Lindsay asintió, esperando que él no se diera cuenta de la dificultad con la que se estaba sentando en la silla.

– ¡Vamos!

Luego salió disparado como si saliera de una vieja película del Oeste.

Ella apretó los dientes e hizo lo que le había dicho. Entonces fue cuando sintió un fuerte calambre en las caderas que le recorrió las piernas hacia abajo.

El grito que soltó asustó a la yegua, que salió como una bala. Cada vez que sus cascos tocaban el suelo, el dolor de Lindsay aumentaba.

Andrew ya había parado a su caballo y la estaba mirando. Cuando vio que la yegua estaba fuera de control, le dio un grito diciéndole que tirara de las riendas.
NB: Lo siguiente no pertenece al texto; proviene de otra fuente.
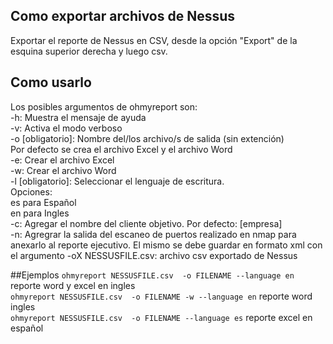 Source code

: ## Como exportar archivos de Nessus
  Exportar el reporte de Nessus en CSV, desde la opción "Export" de la esquina superior derecha y luego csv.

## Como usarlo
Los posibles argumentos de ohmyreport son:  
-h: Muestra el mensaje de ayuda  
-v: Activa el modo verboso  
-o [obligatorio]: Nombre del/los archivo/s de salida (sin extención)  
    Por defecto se crea el archivo Excel y el archivo Word  
    -e: Crear el archivo Excel  
    -w: Crear el archivo Word  
-l [obligatorio]: Seleccionar el lenguaje de escritura.  
    Opciones:  
    es para Español  
    en para Ingles  
-c: Agregar el nombre del cliente objetivo. Por defecto: [empresa]  
-n: Agregrar la salida del escaneo de puertos realizado en nmap para anexarlo al reporte ejecutivo. El mismo se debe guardar en formato xml con el argumento -oX
NESSUSFILE.csv: archivo csv exportado de Nessus  

##Ejemplos
  `ohmyreport NESSUSFILE.csv  -o FILENAME --language en` reporte word y excel en ingles  
    `ohmyreport NESSUSFILE.csv  -o FILENAME -w --language en` reporte word ingles  
  `ohmyreport NESSUSFILE.csv  -o FILENAME --language es` reporte excel en español  
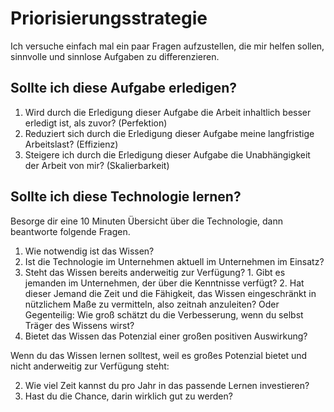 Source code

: # Priorisierungsstrategie

Ich versuche einfach mal ein paar Fragen aufzustellen, die mir helfen sollen, sinnvolle und sinnlose Aufgaben zu differenzieren. 

## Sollte ich diese Aufgabe erledigen?

1. Wird durch die Erledigung dieser Aufgabe die Arbeit inhaltlich besser erledigt ist, als zuvor? (Perfektion)
2. Reduziert sich durch die Erledigung dieser Aufgabe meine langfristige Arbeitslast? (Effizienz)
3. Steigere ich durch die Erledigung dieser Aufgabe die Unabhängigkeit der Arbeit von mir? (Skalierbarkeit)

## Sollte ich diese Technologie lernen?

Besorge dir eine 10 Minuten Übersicht über die Technologie, dann beantworte folgende Fragen. 

1. Wie notwendig ist das Wissen?
  1. Ist die Technologie im Unternehmen aktuell im Unternehmen im Einsatz?
  2. Steht das Wissen bereits anderweitig zur Verfügung?
    1. Gibt es jemanden im Unternehmen, der über die Kenntnisse verfügt?
    2. Hat dieser Jemand die Zeit und die Fähigkeit, das Wissen eingeschränkt in nützlichem Maße zu vermitteln, also zeitnah anzuleiten? Oder Gegenteilig: Wie groß schätzt du die Verbesserung, wenn du selbst Träger des Wissens wirst?
  3. Bietet das Wissen das Potenzial einer großen positiven Auswirkung?

Wenn du das Wissen lernen solltest, weil es großes Potenzial bietet und nicht anderweitig zur Verfügung steht:

2. Wie viel Zeit kannst du pro Jahr in das passende Lernen investieren?
3. Hast du die Chance, darin wirklich gut zu werden?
El dolor la había mareado y temió ponerse a vomitar. Las riendas se le escaparon y golpeaban el cuello de la yegua mientras ella se agarraba con toda su fuerza del pomo. Cada movimiento del animal le producía oleadas de dolor. Trató de mantenerse de pie sobre los estribos, pero no tenía nada de sensibilidad en las piernas.

Entonces recordó lo que había sido despertarse después del accidente del autobús sin sentir nada por debajo de la cintura.
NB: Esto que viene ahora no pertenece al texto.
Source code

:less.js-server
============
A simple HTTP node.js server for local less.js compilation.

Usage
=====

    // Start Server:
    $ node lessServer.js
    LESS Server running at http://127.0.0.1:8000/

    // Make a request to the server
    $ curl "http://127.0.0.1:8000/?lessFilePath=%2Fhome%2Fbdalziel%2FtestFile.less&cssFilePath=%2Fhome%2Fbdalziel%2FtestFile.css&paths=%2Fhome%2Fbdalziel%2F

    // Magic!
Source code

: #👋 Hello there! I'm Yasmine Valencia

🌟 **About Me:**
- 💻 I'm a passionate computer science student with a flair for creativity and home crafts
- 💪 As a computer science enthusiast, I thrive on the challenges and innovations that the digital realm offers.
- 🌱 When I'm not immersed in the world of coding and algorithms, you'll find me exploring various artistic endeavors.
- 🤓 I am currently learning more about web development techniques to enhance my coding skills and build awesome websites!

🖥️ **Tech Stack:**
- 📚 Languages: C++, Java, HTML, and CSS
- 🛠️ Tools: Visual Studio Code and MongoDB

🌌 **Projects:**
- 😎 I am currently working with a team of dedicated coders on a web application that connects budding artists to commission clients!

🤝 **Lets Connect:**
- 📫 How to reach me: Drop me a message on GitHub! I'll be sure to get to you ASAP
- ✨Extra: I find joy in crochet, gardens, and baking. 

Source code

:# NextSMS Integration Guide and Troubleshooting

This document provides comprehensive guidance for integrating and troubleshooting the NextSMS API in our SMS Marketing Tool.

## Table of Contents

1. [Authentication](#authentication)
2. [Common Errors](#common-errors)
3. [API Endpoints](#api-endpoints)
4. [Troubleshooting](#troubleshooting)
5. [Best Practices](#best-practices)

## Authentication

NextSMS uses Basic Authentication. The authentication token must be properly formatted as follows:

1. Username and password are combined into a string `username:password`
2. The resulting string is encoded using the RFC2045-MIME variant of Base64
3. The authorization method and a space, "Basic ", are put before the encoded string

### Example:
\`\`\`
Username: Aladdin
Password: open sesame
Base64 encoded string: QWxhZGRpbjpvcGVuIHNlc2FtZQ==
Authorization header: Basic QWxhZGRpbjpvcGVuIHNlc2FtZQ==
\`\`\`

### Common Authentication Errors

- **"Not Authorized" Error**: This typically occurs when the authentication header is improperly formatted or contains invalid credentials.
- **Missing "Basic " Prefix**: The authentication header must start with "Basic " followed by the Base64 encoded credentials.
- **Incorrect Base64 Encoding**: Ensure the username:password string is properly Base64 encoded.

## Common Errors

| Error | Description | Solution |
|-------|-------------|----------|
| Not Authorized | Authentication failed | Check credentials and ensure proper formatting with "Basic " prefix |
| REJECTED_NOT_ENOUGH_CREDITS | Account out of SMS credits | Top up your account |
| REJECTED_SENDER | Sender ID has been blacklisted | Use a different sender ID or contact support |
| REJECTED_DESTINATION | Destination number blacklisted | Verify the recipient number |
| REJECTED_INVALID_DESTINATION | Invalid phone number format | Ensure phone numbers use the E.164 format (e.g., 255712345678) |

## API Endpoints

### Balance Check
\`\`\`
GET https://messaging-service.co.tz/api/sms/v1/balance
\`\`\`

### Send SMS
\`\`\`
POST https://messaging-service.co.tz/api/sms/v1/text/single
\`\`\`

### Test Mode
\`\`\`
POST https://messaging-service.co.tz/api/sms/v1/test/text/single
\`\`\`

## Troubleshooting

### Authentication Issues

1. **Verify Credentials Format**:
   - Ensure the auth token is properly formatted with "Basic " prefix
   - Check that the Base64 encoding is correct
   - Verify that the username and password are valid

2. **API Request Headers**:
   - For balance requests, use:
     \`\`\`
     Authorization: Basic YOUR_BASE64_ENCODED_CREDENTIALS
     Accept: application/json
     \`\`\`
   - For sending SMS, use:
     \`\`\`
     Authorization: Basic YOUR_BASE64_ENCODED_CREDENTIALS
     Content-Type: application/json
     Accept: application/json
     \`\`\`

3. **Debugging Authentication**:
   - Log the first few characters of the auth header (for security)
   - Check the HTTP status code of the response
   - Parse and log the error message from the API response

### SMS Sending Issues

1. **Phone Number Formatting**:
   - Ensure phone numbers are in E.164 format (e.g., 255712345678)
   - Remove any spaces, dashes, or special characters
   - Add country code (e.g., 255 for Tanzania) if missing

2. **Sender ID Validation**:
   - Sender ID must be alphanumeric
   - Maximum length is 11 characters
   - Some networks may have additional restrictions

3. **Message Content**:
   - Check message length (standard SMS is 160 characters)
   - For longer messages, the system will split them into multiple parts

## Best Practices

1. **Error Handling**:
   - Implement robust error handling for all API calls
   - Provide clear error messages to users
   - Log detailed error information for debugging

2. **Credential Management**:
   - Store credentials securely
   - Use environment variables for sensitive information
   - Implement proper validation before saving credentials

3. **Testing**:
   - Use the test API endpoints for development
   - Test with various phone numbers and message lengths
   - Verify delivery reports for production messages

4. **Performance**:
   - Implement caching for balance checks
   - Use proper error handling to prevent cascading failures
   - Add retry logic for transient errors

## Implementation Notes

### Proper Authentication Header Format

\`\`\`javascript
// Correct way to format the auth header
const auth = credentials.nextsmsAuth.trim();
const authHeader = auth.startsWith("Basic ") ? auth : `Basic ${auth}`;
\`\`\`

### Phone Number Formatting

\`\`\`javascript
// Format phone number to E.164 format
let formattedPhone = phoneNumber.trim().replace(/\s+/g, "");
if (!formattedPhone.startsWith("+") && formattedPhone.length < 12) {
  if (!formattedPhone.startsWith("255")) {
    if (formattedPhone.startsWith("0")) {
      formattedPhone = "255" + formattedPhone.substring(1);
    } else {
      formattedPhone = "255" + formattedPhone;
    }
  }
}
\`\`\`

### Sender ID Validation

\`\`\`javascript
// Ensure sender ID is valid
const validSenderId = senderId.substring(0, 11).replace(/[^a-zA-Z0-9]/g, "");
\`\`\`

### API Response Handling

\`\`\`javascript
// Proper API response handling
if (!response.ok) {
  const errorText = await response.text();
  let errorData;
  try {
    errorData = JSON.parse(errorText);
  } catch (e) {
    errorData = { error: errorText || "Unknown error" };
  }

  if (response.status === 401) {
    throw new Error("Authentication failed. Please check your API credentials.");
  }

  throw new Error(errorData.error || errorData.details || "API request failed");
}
Sólo entonces fue vagamente consciente de que Andrew se había acercado y sujetaba sus riendas hasta que la yegua se detuvo.

– ¡Lindsay! ¿Qué te pasa?

Luego saltó de la silla a la velocidad del rayo. Estaba pálido de miedo.

– ¡Andrew! -gritó aterrorizada antes de que él sujetara su rígido cuerpo entre los brazo-. Andrew… -logró repetir antes de desmayarse por completo.